Hablando en el desierto

FRANCISCO / BEJARANO

Patria potestad

LOS padres de un muchacho, de quince años ahora, no lo inscribieron en el Registro Civil al nacer ni lo mandaron a colegio alguno luego, y la Policía, Servicios Sociales, Fiscalía de Menores, Dirección General de Dependencia, Infancia y Familia se han enterado y han puesto en marcha la fría maquinaria protectora pública. A los padres les habían quitado con anterioridad la custodia de dos hijos, declarados en desamparo, y no parecían dispuestos a perder al tercero. No sabemos más de esta noticia infrecuente, pero algo parece claro y otro poco se deduce: los padres no querían perder a ninguno de sus hijos, y los hijos donde están mejor es con sus padres, aunque vivan pobremente, siempre que la pobreza no exceda de unos límites ni haya derivado hacia circunstancias peores que las de la misma pobreza.

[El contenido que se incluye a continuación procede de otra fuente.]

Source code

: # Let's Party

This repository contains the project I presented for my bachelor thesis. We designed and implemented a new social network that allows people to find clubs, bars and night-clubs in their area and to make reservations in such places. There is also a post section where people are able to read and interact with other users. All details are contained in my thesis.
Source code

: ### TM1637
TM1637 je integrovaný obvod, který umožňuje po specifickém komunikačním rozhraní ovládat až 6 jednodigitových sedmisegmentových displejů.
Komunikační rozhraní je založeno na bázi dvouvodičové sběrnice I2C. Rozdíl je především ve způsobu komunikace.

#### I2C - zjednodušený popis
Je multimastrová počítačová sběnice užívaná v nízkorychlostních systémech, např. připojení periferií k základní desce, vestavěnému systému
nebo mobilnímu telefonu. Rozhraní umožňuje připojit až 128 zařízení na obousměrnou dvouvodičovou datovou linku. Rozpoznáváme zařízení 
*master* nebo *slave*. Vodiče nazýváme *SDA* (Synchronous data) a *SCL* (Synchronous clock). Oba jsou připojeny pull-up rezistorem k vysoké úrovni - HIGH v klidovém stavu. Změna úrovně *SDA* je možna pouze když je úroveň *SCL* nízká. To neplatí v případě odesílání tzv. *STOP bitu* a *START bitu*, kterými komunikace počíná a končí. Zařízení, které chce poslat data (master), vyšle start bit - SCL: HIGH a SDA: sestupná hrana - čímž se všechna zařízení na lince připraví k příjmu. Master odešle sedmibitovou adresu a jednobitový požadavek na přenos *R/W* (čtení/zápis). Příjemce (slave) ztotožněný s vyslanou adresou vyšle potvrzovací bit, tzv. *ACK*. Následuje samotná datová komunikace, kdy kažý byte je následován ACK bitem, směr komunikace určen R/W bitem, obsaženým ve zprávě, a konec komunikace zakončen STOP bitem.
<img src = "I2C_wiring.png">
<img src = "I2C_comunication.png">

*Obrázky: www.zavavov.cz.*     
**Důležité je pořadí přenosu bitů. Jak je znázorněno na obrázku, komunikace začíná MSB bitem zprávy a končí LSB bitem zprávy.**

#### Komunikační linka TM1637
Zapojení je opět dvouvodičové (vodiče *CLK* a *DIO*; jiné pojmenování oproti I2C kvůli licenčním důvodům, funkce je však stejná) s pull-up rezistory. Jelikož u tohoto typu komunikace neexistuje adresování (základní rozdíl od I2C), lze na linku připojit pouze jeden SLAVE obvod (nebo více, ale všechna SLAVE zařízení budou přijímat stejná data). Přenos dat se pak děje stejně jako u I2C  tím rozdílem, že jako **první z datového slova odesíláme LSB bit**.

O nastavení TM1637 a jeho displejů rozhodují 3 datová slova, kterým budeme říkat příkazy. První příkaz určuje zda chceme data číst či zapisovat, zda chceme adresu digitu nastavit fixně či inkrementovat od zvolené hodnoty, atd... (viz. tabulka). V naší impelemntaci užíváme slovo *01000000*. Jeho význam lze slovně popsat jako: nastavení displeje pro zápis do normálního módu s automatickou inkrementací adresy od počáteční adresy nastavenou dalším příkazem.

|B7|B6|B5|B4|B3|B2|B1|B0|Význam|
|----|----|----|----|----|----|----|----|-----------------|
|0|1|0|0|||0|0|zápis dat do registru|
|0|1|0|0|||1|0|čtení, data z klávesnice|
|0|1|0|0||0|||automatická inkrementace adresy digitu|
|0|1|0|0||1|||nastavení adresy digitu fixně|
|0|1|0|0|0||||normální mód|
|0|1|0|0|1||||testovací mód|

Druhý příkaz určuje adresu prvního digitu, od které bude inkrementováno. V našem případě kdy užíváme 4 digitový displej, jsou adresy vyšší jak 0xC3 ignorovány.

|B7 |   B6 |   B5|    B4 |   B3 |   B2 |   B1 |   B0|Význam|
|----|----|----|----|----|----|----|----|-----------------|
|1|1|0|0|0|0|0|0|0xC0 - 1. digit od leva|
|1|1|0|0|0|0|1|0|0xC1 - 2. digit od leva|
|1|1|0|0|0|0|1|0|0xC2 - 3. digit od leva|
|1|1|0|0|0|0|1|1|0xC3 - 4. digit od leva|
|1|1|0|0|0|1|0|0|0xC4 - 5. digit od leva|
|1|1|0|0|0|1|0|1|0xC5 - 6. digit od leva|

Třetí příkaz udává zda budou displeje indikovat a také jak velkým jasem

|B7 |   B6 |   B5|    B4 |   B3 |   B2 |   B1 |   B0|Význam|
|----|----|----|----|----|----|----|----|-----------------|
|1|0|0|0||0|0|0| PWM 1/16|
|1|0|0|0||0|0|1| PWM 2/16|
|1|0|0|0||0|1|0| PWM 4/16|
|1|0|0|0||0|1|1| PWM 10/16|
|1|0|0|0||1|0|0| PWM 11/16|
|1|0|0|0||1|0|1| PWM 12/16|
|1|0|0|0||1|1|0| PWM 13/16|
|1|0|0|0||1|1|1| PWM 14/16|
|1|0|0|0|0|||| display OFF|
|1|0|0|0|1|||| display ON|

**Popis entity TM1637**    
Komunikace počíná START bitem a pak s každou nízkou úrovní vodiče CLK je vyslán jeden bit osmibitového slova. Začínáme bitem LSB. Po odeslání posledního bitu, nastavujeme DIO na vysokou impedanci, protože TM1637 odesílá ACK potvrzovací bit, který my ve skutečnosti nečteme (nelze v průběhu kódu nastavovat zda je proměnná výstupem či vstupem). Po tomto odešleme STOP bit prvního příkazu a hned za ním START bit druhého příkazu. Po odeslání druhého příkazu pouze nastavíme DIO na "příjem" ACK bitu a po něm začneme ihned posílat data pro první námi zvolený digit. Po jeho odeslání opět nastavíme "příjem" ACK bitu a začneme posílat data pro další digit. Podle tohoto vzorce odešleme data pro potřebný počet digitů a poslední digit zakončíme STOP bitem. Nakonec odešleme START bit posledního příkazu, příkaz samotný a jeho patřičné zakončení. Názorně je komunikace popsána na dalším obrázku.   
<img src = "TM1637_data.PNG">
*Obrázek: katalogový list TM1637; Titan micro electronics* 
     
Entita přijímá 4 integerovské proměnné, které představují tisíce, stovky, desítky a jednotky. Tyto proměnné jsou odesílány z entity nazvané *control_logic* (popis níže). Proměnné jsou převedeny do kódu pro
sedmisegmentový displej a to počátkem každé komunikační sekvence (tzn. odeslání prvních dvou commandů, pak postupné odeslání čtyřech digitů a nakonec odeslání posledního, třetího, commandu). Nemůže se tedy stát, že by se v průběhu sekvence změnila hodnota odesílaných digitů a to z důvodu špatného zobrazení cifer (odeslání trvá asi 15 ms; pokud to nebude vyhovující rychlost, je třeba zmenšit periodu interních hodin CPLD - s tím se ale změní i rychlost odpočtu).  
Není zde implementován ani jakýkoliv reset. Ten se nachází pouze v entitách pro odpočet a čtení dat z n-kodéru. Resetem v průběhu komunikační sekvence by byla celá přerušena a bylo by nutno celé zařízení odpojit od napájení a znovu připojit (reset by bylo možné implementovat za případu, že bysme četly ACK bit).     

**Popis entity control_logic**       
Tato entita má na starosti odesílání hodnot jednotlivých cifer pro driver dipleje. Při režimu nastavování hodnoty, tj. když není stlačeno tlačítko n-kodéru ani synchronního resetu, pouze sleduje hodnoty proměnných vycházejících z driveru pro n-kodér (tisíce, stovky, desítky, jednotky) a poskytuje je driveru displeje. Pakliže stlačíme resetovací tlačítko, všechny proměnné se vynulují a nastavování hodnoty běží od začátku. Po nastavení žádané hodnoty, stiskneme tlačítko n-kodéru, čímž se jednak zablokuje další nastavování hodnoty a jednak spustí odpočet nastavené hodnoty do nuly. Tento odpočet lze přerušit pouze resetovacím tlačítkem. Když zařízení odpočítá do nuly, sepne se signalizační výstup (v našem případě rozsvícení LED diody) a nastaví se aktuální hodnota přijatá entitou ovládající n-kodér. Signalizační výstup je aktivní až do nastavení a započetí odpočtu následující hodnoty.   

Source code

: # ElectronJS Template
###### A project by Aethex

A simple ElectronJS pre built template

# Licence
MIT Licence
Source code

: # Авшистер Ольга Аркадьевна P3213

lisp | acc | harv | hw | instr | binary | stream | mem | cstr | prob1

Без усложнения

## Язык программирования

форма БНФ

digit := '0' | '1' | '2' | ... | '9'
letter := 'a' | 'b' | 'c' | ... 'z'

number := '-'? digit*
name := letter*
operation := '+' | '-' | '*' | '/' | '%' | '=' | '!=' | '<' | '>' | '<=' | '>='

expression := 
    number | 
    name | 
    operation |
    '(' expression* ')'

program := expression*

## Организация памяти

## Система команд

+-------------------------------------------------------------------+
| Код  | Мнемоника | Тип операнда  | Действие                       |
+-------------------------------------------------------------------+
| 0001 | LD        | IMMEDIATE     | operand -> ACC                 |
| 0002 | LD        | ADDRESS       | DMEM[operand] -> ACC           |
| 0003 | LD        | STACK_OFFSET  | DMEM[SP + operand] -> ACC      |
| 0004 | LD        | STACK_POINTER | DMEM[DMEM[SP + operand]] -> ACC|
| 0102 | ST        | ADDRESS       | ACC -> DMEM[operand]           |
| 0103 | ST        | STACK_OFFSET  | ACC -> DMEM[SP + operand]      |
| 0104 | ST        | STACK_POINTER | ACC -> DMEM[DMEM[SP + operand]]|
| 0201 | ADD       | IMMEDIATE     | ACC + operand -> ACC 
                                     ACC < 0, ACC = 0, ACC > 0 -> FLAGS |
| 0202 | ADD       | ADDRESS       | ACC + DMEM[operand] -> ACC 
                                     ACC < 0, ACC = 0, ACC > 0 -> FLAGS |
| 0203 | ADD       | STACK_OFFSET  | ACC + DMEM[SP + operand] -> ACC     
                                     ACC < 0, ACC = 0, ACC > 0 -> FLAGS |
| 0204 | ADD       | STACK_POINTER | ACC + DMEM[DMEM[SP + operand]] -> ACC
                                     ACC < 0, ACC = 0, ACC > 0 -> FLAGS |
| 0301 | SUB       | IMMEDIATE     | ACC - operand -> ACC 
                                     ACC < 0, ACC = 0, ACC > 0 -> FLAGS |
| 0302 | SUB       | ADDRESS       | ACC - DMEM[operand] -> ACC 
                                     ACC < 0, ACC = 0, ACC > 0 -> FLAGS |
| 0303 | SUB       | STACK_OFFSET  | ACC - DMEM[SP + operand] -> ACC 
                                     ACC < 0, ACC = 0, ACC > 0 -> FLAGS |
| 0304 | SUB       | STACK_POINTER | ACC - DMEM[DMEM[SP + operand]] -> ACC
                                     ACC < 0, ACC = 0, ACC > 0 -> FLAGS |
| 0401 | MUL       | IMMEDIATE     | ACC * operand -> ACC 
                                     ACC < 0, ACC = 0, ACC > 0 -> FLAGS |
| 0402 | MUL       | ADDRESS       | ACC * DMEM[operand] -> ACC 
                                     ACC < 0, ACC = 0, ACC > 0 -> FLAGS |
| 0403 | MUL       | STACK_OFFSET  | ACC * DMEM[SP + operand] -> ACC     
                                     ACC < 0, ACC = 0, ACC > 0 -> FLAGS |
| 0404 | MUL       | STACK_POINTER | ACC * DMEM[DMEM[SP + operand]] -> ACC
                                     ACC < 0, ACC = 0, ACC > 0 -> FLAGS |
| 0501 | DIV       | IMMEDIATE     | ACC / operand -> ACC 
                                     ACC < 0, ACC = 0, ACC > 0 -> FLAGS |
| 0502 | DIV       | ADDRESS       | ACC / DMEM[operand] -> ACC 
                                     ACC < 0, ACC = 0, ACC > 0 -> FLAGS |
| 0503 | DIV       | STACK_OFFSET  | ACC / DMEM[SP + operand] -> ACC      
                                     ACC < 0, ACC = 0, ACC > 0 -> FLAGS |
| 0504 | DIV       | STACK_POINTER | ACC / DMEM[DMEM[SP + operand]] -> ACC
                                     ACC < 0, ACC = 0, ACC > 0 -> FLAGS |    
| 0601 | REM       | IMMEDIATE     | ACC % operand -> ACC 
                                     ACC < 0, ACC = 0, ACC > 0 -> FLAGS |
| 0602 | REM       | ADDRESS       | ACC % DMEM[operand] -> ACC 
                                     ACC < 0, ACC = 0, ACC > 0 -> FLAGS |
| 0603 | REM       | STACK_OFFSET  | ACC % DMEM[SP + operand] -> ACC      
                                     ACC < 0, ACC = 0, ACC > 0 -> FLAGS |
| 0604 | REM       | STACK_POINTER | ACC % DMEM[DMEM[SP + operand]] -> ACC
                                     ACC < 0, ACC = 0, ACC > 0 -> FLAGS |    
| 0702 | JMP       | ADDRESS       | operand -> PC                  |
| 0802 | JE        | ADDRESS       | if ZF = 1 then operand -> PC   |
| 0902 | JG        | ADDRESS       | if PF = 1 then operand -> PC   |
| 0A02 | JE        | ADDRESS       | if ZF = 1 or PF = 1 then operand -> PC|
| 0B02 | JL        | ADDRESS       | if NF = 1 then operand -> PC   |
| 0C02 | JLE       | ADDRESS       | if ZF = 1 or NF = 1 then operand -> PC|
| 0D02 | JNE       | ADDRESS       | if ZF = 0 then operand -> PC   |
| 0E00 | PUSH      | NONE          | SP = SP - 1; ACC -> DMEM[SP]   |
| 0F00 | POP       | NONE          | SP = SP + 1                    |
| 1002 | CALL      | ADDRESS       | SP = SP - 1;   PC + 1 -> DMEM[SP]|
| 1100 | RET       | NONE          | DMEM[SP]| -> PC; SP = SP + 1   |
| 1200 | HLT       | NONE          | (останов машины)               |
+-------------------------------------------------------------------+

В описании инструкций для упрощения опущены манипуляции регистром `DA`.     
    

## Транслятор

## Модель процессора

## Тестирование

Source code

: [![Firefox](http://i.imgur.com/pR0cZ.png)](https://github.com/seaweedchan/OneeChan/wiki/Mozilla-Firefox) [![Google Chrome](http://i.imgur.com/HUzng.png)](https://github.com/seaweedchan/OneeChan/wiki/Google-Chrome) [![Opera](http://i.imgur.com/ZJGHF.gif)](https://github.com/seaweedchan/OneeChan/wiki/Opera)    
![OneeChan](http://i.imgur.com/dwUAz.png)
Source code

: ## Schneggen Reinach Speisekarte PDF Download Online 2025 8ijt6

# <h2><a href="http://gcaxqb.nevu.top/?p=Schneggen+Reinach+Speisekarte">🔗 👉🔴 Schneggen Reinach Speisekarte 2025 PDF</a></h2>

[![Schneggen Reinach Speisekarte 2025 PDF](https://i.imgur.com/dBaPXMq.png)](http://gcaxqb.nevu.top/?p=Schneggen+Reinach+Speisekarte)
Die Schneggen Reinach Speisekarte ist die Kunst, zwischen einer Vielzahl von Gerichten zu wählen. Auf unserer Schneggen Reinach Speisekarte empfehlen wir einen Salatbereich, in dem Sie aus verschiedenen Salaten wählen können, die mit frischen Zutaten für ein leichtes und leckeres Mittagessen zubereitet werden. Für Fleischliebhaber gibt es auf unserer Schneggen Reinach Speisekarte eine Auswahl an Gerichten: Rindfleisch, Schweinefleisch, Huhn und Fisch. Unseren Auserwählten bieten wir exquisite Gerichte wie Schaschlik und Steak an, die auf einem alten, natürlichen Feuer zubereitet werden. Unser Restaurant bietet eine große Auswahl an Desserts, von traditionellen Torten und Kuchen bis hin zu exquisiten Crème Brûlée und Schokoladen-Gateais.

Uno, de momento, se pone de parte de los padres y le preguntaría al hijo qué piensa de todo esto. Vería si la familia es desnaturalizada, degenerada o miserable, o todo junto, y, si no era nada de lo dicho, inscribiría al muchacho en el Registro y aplicaría el Derecho Romano de los romanos, porque cuando las instituciones públicas se aprestan para salvarnos son de temer. Las obligaciones de los padres para con los hijos no deberían sobrepasar las que dispone la naturaleza, la que termina por tener razón. Cuestión aparte son las recomendaciones convenientes de libre cumplimiento. Autores antiguos y modernos sobran para saber que, salvo rarezas, los padres quieren a sus hijos más que los hijos a los padres, y que intervenir con leyes en los buenos sentimientos particulares, si no es para favorecerlos, es una de las forma de la soberbia que hace desgraciadas a las personas con la ilusa idea de hacerlas felices.

Cuando las ideologías adquieren poder y legislan para hacernos felices, mejor es esconderse. En todos los tiempos hubo hombres avisados que se apartaban en despoblado, islas alejadas y cuevas de las montañas para huir de la idea común de la felicidad y encontrar alguna por su propia cuenta. Los estudios conocidos sobre la felicidad de los niños dicen que tan feliz es el pobre como el rico, siempre que se sienta querido por la familia y las personas allegadas. Sentirse querido es lo primero para una mente educada. Los poderes públicos pueden darnos la riqueza y la abundancia, pero no nos quieren, por más que se arroguen la facultad de otorgarnos por gracia la felicidad, como si fueran reyes de derecho divino con poder para curar la escrófula.